● PROBLEM DESCRIPTION
Report the count of lines in the entries below that contain "Latina", and leave out everything else.

━━━━━ MATERIAL SHOWN ━━━━━

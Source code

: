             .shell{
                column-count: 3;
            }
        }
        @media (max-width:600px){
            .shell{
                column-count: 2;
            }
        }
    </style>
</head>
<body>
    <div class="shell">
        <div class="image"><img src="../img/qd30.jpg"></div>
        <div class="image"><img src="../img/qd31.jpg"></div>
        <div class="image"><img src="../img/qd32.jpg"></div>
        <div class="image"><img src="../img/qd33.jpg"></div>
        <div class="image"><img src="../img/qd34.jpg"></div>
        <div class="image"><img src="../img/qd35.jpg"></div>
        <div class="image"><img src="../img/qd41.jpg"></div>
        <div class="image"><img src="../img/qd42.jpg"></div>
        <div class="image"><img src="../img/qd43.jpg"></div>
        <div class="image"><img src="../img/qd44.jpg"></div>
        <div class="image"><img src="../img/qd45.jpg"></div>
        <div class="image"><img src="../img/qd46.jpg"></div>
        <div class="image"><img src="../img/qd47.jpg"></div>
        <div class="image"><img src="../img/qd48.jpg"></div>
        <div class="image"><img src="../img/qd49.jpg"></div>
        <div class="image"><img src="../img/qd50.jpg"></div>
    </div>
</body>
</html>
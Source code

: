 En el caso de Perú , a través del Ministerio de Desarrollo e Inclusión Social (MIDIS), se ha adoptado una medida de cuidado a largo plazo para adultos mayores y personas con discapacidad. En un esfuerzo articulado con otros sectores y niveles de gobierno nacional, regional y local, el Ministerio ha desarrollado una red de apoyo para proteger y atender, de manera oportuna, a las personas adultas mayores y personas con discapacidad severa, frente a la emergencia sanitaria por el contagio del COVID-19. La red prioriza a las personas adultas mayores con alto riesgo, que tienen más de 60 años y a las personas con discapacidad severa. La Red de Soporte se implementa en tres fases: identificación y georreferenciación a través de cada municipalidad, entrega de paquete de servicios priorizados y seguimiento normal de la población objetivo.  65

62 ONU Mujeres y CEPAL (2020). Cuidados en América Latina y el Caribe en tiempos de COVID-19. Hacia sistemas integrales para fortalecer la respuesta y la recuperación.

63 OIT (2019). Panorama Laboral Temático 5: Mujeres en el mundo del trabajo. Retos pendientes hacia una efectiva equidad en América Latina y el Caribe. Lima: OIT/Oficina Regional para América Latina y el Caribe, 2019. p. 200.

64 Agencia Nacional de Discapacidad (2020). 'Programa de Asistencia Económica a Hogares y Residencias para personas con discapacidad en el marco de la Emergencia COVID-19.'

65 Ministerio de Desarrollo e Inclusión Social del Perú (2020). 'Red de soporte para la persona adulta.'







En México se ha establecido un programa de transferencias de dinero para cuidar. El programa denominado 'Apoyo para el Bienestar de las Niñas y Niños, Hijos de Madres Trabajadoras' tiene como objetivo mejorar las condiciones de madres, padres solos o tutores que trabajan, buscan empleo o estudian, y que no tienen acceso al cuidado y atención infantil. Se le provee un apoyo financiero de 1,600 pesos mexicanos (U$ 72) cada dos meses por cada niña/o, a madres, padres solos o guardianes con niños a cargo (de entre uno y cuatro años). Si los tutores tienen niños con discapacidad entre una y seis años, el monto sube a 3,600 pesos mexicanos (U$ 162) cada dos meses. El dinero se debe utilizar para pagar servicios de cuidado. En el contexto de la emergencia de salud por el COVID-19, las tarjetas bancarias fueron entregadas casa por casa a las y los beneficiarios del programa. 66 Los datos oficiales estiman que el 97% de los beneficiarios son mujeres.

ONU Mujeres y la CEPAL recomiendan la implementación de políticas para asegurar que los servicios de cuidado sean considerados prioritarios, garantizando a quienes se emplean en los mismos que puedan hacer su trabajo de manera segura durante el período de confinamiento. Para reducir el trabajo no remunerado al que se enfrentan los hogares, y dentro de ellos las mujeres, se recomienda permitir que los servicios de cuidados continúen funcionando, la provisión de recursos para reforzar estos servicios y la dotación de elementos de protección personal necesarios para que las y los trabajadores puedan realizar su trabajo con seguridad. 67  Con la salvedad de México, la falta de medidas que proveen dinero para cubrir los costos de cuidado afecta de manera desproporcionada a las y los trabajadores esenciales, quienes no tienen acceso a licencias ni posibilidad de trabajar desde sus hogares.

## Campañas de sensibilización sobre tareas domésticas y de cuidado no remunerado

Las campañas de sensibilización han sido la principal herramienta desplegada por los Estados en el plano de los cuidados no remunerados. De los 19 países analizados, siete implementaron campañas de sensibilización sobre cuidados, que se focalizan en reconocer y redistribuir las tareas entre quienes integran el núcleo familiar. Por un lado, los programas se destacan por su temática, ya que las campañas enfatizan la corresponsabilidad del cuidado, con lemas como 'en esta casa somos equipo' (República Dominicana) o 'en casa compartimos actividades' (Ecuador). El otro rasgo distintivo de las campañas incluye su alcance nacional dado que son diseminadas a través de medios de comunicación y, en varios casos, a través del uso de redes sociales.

━━━━━

● TASK SOLUTION
2